◆ AIM OF THE EXERCISE:
Restate word for word the lines of the data below, from the first through the one that has "CloudStack有一个在".

◆ Extracted records:
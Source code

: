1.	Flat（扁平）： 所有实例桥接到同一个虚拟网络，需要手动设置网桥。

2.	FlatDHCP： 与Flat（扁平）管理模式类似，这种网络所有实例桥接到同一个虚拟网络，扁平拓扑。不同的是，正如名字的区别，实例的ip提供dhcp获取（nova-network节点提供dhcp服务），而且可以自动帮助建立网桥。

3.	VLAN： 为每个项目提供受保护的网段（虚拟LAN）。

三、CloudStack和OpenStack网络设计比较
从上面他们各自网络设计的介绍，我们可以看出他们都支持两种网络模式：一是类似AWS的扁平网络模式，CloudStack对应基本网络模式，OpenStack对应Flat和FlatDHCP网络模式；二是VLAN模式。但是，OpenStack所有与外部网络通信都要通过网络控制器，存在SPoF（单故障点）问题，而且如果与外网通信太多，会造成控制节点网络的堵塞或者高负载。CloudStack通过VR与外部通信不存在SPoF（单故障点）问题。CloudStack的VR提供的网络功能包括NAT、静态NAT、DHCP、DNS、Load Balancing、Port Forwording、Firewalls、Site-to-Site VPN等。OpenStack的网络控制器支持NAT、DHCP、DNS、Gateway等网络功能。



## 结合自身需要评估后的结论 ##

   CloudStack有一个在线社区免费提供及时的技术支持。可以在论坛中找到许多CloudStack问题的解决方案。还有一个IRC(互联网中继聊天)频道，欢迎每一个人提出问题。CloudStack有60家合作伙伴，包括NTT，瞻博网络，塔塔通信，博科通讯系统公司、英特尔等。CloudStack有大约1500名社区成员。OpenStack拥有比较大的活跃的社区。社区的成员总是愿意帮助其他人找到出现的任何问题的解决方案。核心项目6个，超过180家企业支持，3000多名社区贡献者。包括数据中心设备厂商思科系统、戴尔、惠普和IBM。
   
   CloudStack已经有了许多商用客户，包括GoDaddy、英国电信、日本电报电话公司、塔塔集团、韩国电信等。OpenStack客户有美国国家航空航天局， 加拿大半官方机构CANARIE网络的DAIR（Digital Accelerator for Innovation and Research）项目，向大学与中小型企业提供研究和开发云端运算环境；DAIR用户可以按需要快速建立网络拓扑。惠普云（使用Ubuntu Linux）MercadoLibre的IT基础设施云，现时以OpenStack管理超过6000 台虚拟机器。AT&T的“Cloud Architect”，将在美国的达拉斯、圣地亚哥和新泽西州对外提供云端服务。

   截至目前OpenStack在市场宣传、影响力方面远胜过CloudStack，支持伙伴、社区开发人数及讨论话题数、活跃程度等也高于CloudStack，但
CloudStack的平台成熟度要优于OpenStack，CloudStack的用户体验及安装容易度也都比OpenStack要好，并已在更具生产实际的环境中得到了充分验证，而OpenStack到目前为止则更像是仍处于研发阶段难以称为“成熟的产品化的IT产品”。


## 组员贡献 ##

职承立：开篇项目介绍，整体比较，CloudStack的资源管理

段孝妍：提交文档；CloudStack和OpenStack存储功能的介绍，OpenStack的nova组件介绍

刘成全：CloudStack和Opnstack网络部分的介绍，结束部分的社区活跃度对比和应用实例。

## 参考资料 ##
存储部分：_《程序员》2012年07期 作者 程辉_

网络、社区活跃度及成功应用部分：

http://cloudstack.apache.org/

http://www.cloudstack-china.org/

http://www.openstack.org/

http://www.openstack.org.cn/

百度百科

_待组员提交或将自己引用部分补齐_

◆ ANSWER:
Source code

:1.	Flat（扁平）： 所有实例桥接到同一个虚拟网络，需要手动设置网桥。

2.	FlatDHCP： 与Flat（扁平）管理模式类似，这种网络所有实例桥接到同一个虚拟网络，扁平拓扑。不同的是，正如名字的区别，实例的ip提供dhcp获取（nova-network节点提供dhcp服务），而且可以自动帮助建立网桥。

3.	VLAN： 为每个项目提供受保护的网段（虚拟LAN）。

三、CloudStack和OpenStack网络设计比较
从上面他们各自网络设计的介绍，我们可以看出他们都支持两种网络模式：一是类似AWS的扁平网络模式，CloudStack对应基本网络模式，OpenStack对应Flat和FlatDHCP网络模式；二是VLAN模式。但是，OpenStack所有与外部网络通信都要通过网络控制器，存在SPoF（单故障点）问题，而且如果与外网通信太多，会造成控制节点网络的堵塞或者高负载。CloudStack通过VR与外部通信不存在SPoF（单故障点）问题。CloudStack的VR提供的网络功能包括NAT、静态NAT、DHCP、DNS、Load Balancing、Port Forwording、Firewalls、Site-to-Site VPN等。OpenStack的网络控制器支持NAT、DHCP、DNS、Gateway等网络功能。



## 结合自身需要评估后的结论 ##

   CloudStack有一个在线社区免费提供及时的技术支持。可以在论坛中找到许多CloudStack问题的解决方案。还有一个IRC(互联网中继聊天)频道，欢迎每一个人提出问题。CloudStack有60家合作伙伴，包括NTT，瞻博网络，塔塔通信，博科通讯系统公司、英特尔等。CloudStack有大约1500名社区成员。OpenStack拥有比较大的活跃的社区。社区的成员总是愿意帮助其他人找到出现的任何问题的解决方案。核心项目6个，超过180家企业支持，3000多名社区贡献者。包括数据中心设备厂商思科系统、戴尔、惠普和IBM。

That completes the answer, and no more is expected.